**Exercise instructions:** Only the text of the records below belongs in the answer, copied exactly, with pictures omitted.
== Records for the exercise ==
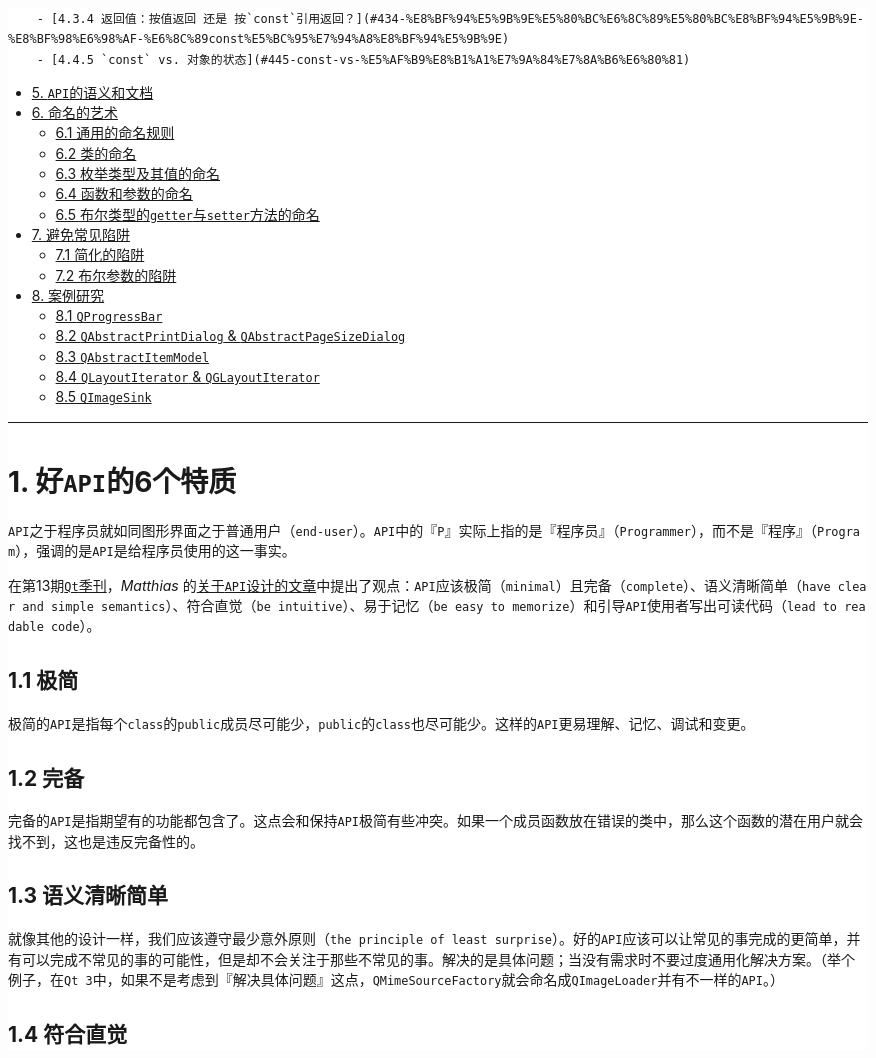        - [4.3.4 返回值：按值返回 还是 按`const`引用返回？](#434-%E8%BF%94%E5%9B%9E%E5%80%BC%E6%8C%89%E5%80%BC%E8%BF%94%E5%9B%9E-%E8%BF%98%E6%98%AF-%E6%8C%89const%E5%BC%95%E7%94%A8%E8%BF%94%E5%9B%9E)
        - [4.4.5 `const` vs. 对象的状态](#445-const-vs-%E5%AF%B9%E8%B1%A1%E7%9A%84%E7%8A%B6%E6%80%81)
- [5. `API`的语义和文档](#5-api%E7%9A%84%E8%AF%AD%E4%B9%89%E5%92%8C%E6%96%87%E6%A1%A3)
- [6. 命名的艺术](#6-%E5%91%BD%E5%90%8D%E7%9A%84%E8%89%BA%E6%9C%AF)
    - [6.1 通用的命名规则](#61-%E9%80%9A%E7%94%A8%E7%9A%84%E5%91%BD%E5%90%8D%E8%A7%84%E5%88%99)
    - [6.2 类的命名](#62-%E7%B1%BB%E7%9A%84%E5%91%BD%E5%90%8D)
    - [6.3 枚举类型及其值的命名](#63-%E6%9E%9A%E4%B8%BE%E7%B1%BB%E5%9E%8B%E5%8F%8A%E5%85%B6%E5%80%BC%E7%9A%84%E5%91%BD%E5%90%8D)
    - [6.4 函数和参数的命名](#64-%E5%87%BD%E6%95%B0%E5%92%8C%E5%8F%82%E6%95%B0%E7%9A%84%E5%91%BD%E5%90%8D)
    - [6.5 布尔类型的`getter`与`setter`方法的命名](#65-%E5%B8%83%E5%B0%94%E7%B1%BB%E5%9E%8B%E7%9A%84getter%E4%B8%8Esetter%E6%96%B9%E6%B3%95%E7%9A%84%E5%91%BD%E5%90%8D)
- [7. 避免常见陷阱](#7-%E9%81%BF%E5%85%8D%E5%B8%B8%E8%A7%81%E9%99%B7%E9%98%B1)
    - [7.1 简化的陷阱](#71-%E7%AE%80%E5%8C%96%E7%9A%84%E9%99%B7%E9%98%B1)
    - [7.2 布尔参数的陷阱](#72-%E5%B8%83%E5%B0%94%E5%8F%82%E6%95%B0%E7%9A%84%E9%99%B7%E9%98%B1)
- [8. 案例研究](#8-%E6%A1%88%E4%BE%8B%E7%A0%94%E7%A9%B6)
    - [8.1 `QProgressBar`](#81-qprogressbar)
    - [8.2 `QAbstractPrintDialog` & `QAbstractPageSizeDialog`](#82-qabstractprintdialog--qabstractpagesizedialog)
    - [8.3 `QAbstractItemModel`](#83-qabstractitemmodel)
    - [8.4 `QLayoutIterator` & `QGLayoutIterator`](#84-qlayoutiterator--qglayoutiterator)
    - [8.5 `QImageSink`](#85-qimagesink)



-------------------------------------------------------------------------------

# 1. 好`API`的6个特质

`API`之于程序员就如同图形界面之于普通用户（`end-user`）。`API`中的『`P`』实际上指的是『程序员』（`Programmer`），而不是『程序』（`Program`），强调的是`API`是给程序员使用的这一事实。

在第13期[`Qt`季刊](http://doc.qt.io/archives/qq/)，_Matthias_ 的[关于`API`设计的文章](https://doc.qt.io/archives/qq/qq13-apis.html)中提出了观点：`API`应该极简（`minimal`）且完备（`complete`）、语义清晰简单（`have clear and simple semantics`）、符合直觉（`be intuitive`）、易于记忆（`be easy to memorize`）和引导`API`使用者写出可读代码（`lead to readable code`）。

## 1.1 极简

极简的`API`是指每个`class`的`public`成员尽可能少，`public`的`class`也尽可能少。这样的`API`更易理解、记忆、调试和变更。

## 1.2 完备

完备的`API`是指期望有的功能都包含了。这点会和保持`API`极简有些冲突。如果一个成员函数放在错误的类中，那么这个函数的潜在用户就会找不到，这也是违反完备性的。

## 1.3 语义清晰简单

就像其他的设计一样，我们应该遵守最少意外原则（`the principle of least surprise`）。好的`API`应该可以让常见的事完成的更简单，并有可以完成不常见的事的可能性，但是却不会关注于那些不常见的事。解决的是具体问题；当没有需求时不要过度通用化解决方案。（举个例子，在`Qt 3`中，如果不是考虑到『解决具体问题』这点，`QMimeSourceFactory`就会命名成`QImageLoader`并有不一样的`API`。）

## 1.4 符合直觉
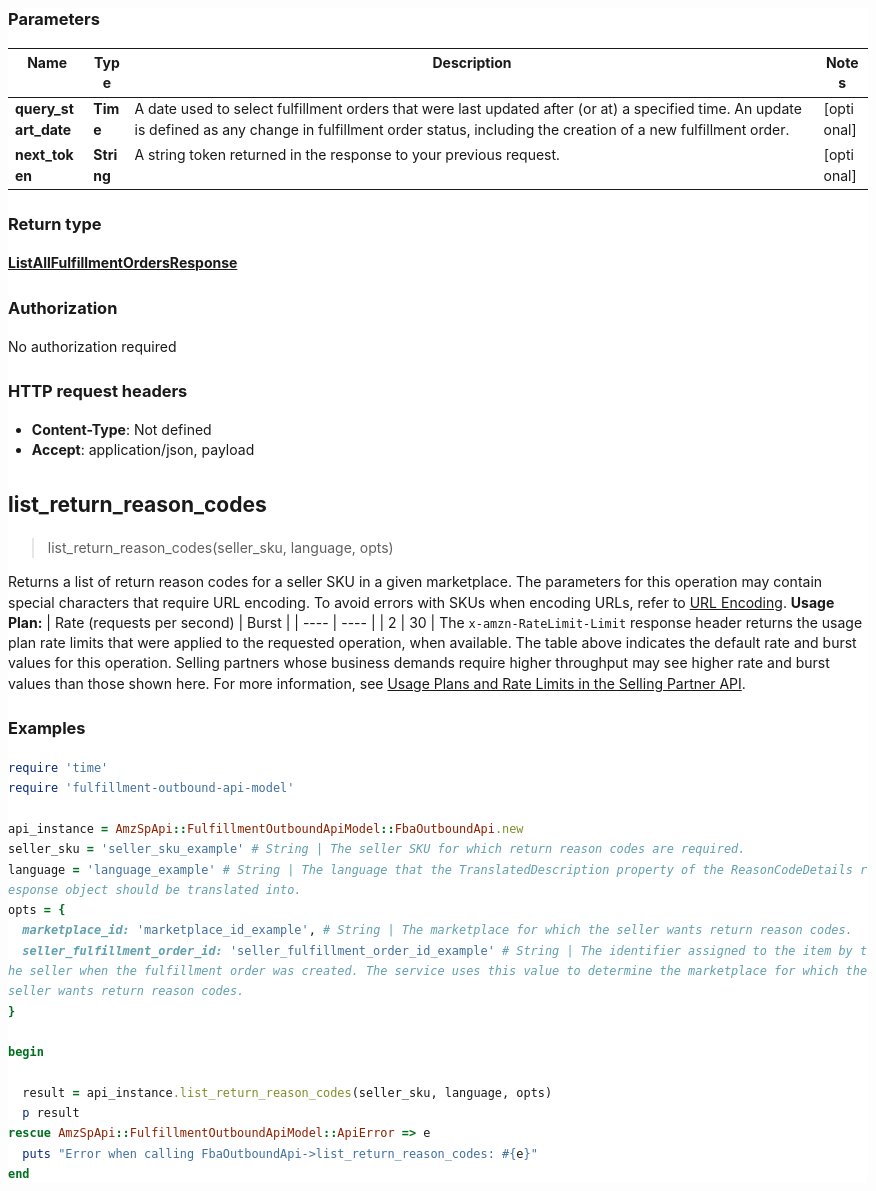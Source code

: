 ### Parameters

| Name | Type | Description | Notes |
| ---- | ---- | ----------- | ----- |
| **query_start_date** | **Time** | A date used to select fulfillment orders that were last updated after (or at) a specified time. An update is defined as any change in fulfillment order status, including the creation of a new fulfillment order. | [optional] |
| **next_token** | **String** | A string token returned in the response to your previous request. | [optional] |

### Return type

[**ListAllFulfillmentOrdersResponse**](ListAllFulfillmentOrdersResponse.md)

### Authorization

No authorization required

### HTTP request headers

- **Content-Type**: Not defined
- **Accept**: application/json, payload


## list_return_reason_codes

> <ListReturnReasonCodesResponse> list_return_reason_codes(seller_sku, language, opts)



Returns a list of return reason codes for a seller SKU in a given marketplace. The parameters for this operation may contain special characters that require URL encoding. To avoid errors with SKUs when encoding URLs, refer to [URL Encoding](https://developer-docs.amazon.com/sp-api/docs/url-encoding).  **Usage Plan:**  | Rate (requests per second) | Burst | | ---- | ---- | | 2 | 30 |  The `x-amzn-RateLimit-Limit` response header returns the usage plan rate limits that were applied to the requested operation, when available. The table above indicates the default rate and burst values for this operation. Selling partners whose business demands require higher throughput may see higher rate and burst values than those shown here. For more information, see [Usage Plans and Rate Limits in the Selling Partner API](https://developer-docs.amazon.com/sp-api/docs/usage-plans-and-rate-limits-in-the-sp-api).

### Examples

```ruby
require 'time'
require 'fulfillment-outbound-api-model'

api_instance = AmzSpApi::FulfillmentOutboundApiModel::FbaOutboundApi.new
seller_sku = 'seller_sku_example' # String | The seller SKU for which return reason codes are required.
language = 'language_example' # String | The language that the TranslatedDescription property of the ReasonCodeDetails response object should be translated into.
opts = {
  marketplace_id: 'marketplace_id_example', # String | The marketplace for which the seller wants return reason codes.
  seller_fulfillment_order_id: 'seller_fulfillment_order_id_example' # String | The identifier assigned to the item by the seller when the fulfillment order was created. The service uses this value to determine the marketplace for which the seller wants return reason codes.
}

begin
  
  result = api_instance.list_return_reason_codes(seller_sku, language, opts)
  p result
rescue AmzSpApi::FulfillmentOutboundApiModel::ApiError => e
  puts "Error when calling FbaOutboundApi->list_return_reason_codes: #{e}"
end
```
===
**Written solution:**
        - [4.3.4 返回值：按值返回 还是 按`const`引用返回？](#434-%E8%BF%94%E5%9B%9E%E5%80%BC%E6%8C%89%E5%80%BC%E8%BF%94%E5%9B%9E-%E8%BF%98%E6%98%AF-%E6%8C%89const%E5%BC%95%E7%94%A8%E8%BF%94%E5%9B%9E)
        - [4.4.5 `const` vs. 对象的状态](#445-const-vs-%E5%AF%B9%E8%B1%A1%E7%9A%84%E7%8A%B6%E6%80%81)
- [5. `API`的语义和文档](#5-api%E7%9A%84%E8%AF%AD%E4%B9%89%E5%92%8C%E6%96%87%E6%A1%A3)
- [6. 命名的艺术](#6-%E5%91%BD%E5%90%8D%E7%9A%84%E8%89%BA%E6%9C%AF)
    - [6.1 通用的命名规则](#61-%E9%80%9A%E7%94%A8%E7%9A%84%E5%91%BD%E5%90%8D%E8%A7%84%E5%88%99)
    - [6.2 类的命名](#62-%E7%B1%BB%E7%9A%84%E5%91%BD%E5%90%8D)
    - [6.3 枚举类型及其值的命名](#63-%E6%9E%9A%E4%B8%BE%E7%B1%BB%E5%9E%8B%E5%8F%8A%E5%85%B6%E5%80%BC%E7%9A%84%E5%91%BD%E5%90%8D)
    - [6.4 函数和参数的命名](#64-%E5%87%BD%E6%95%B0%E5%92%8C%E5%8F%82%E6%95%B0%E7%9A%84%E5%91%BD%E5%90%8D)
    - [6.5 布尔类型的`getter`与`setter`方法的命名](#65-%E5%B8%83%E5%B0%94%E7%B1%BB%E5%9E%8B%E7%9A%84getter%E4%B8%8Esetter%E6%96%B9%E6%B3%95%E7%9A%84%E5%91%BD%E5%90%8D)
- [7. 避免常见陷阱](#7-%E9%81%BF%E5%85%8D%E5%B8%B8%E8%A7%81%E9%99%B7%E9%98%B1)
    - [7.1 简化的陷阱](#71-%E7%AE%80%E5%8C%96%E7%9A%84%E9%99%B7%E9%98%B1)
    - [7.2 布尔参数的陷阱](#72-%E5%B8%83%E5%B0%94%E5%8F%82%E6%95%B0%E7%9A%84%E9%99%B7%E9%98%B1)
- [8. 案例研究](#8-%E6%A1%88%E4%BE%8B%E7%A0%94%E7%A9%B6)
    - [8.1 `QProgressBar`](#81-qprogressbar)
    - [8.2 `QAbstractPrintDialog` & `QAbstractPageSizeDialog`](#82-qabstractprintdialog--qabstractpagesizedialog)
    - [8.3 `QAbstractItemModel`](#83-qabstractitemmodel)
    - [8.4 `QLayoutIterator` & `QGLayoutIterator`](#84-qlayoutiterator--qglayoutiterator)
    - [8.5 `QImageSink`](#85-qimagesink)



-------------------------------------------------------------------------------

# 1. 好`API`的6个特质

`API`之于程序员就如同图形界面之于普通用户（`end-user`）。`API`中的『`P`』实际上指的是『程序员』（`Programmer`），而不是『程序』（`Program`），强调的是`API`是给程序员使用的这一事实。

在第13期[`Qt`季刊](http://doc.qt.io/archives/qq/)，_Matthias_ 的[关于`API`设计的文章](https://doc.qt.io/archives/qq/qq13-apis.html)中提出了观点：`API`应该极简（`minimal`）且完备（`complete`）、语义清晰简单（`have clear and simple semantics`）、符合直觉（`be intuitive`）、易于记忆（`be easy to memorize`）和引导`API`使用者写出可读代码（`lead to readable code`）。

## 1.1 极简

极简的`API`是指每个`class`的`public`成员尽可能少，`public`的`class`也尽可能少。这样的`API`更易理解、记忆、调试和变更。

## 1.2 完备

完备的`API`是指期望有的功能都包含了。这点会和保持`API`极简有些冲突。如果一个成员函数放在错误的类中，那么这个函数的潜在用户就会找不到，这也是违反完备性的。

## 1.3 语义清晰简单

就像其他的设计一样，我们应该遵守最少意外原则（`the principle of least surprise`）。好的`API`应该可以让常见的事完成的更简单，并有可以完成不常见的事的可能性，但是却不会关注于那些不常见的事。解决的是具体问题；当没有需求时不要过度通用化解决方案。（举个例子，在`Qt 3`中，如果不是考虑到『解决具体问题』这点，`QMimeSourceFactory`就会命名成`QImageLoader`并有不一样的`API`。）

## 1.4 符合直觉
Source code

: ### Parameters

| Name | Type | Description | Notes |
| ---- | ---- | ----------- | ----- |
| **query_start_date** | **Time** | A date used to select fulfillment orders that were last updated after (or at) a specified time. An update is defined as any change in fulfillment order status, including the creation of a new fulfillment order. | [optional] |
| **next_token** | **String** | A string token returned in the response to your previous request. | [optional] |

### Return type

[**ListAllFulfillmentOrdersResponse**](ListAllFulfillmentOrdersResponse.md)

### Authorization

No authorization required

### HTTP request headers

- **Content-Type**: Not defined
- **Accept**: application/json, payload


## list_return_reason_codes

> <ListReturnReasonCodesResponse> list_return_reason_codes(seller_sku, language, opts)



Returns a list of return reason codes for a seller SKU in a given marketplace. The parameters for this operation may contain special characters that require URL encoding. To avoid errors with SKUs when encoding URLs, refer to [URL Encoding](https://developer-docs.amazon.com/sp-api/docs/url-encoding).  **Usage Plan:**  | Rate (requests per second) | Burst | | ---- | ---- | | 2 | 30 |  The `x-amzn-RateLimit-Limit` response header returns the usage plan rate limits that were applied to the requested operation, when available. The table above indicates the default rate and burst values for this operation. Selling partners whose business demands require higher throughput may see higher rate and burst values than those shown here. For more information, see [Usage Plans and Rate Limits in the Selling Partner API](https://developer-docs.amazon.com/sp-api/docs/usage-plans-and-rate-limits-in-the-sp-api).

### Examples

```ruby
require 'time'
require 'fulfillment-outbound-api-model'

api_instance = AmzSpApi::FulfillmentOutboundApiModel::FbaOutboundApi.new
seller_sku = 'seller_sku_example' # String | The seller SKU for which return reason codes are required.
language = 'language_example' # String | The language that the TranslatedDescription property of the ReasonCodeDetails response object should be translated into.
opts = {
  marketplace_id: 'marketplace_id_example', # String | The marketplace for which the seller wants return reason codes.
  seller_fulfillment_order_id: 'seller_fulfillment_order_id_example' # String | The identifier assigned to the item by the seller when the fulfillment order was created. The service uses this value to determine the marketplace for which the seller wants return reason codes.
}

begin
  
  result = api_instance.list_return_reason_codes(seller_sku, language, opts)
  p result
rescue AmzSpApi::FulfillmentOutboundApiModel::ApiError => e
  puts "Error when calling FbaOutboundApi->list_return_reason_codes: #{e}"
end
```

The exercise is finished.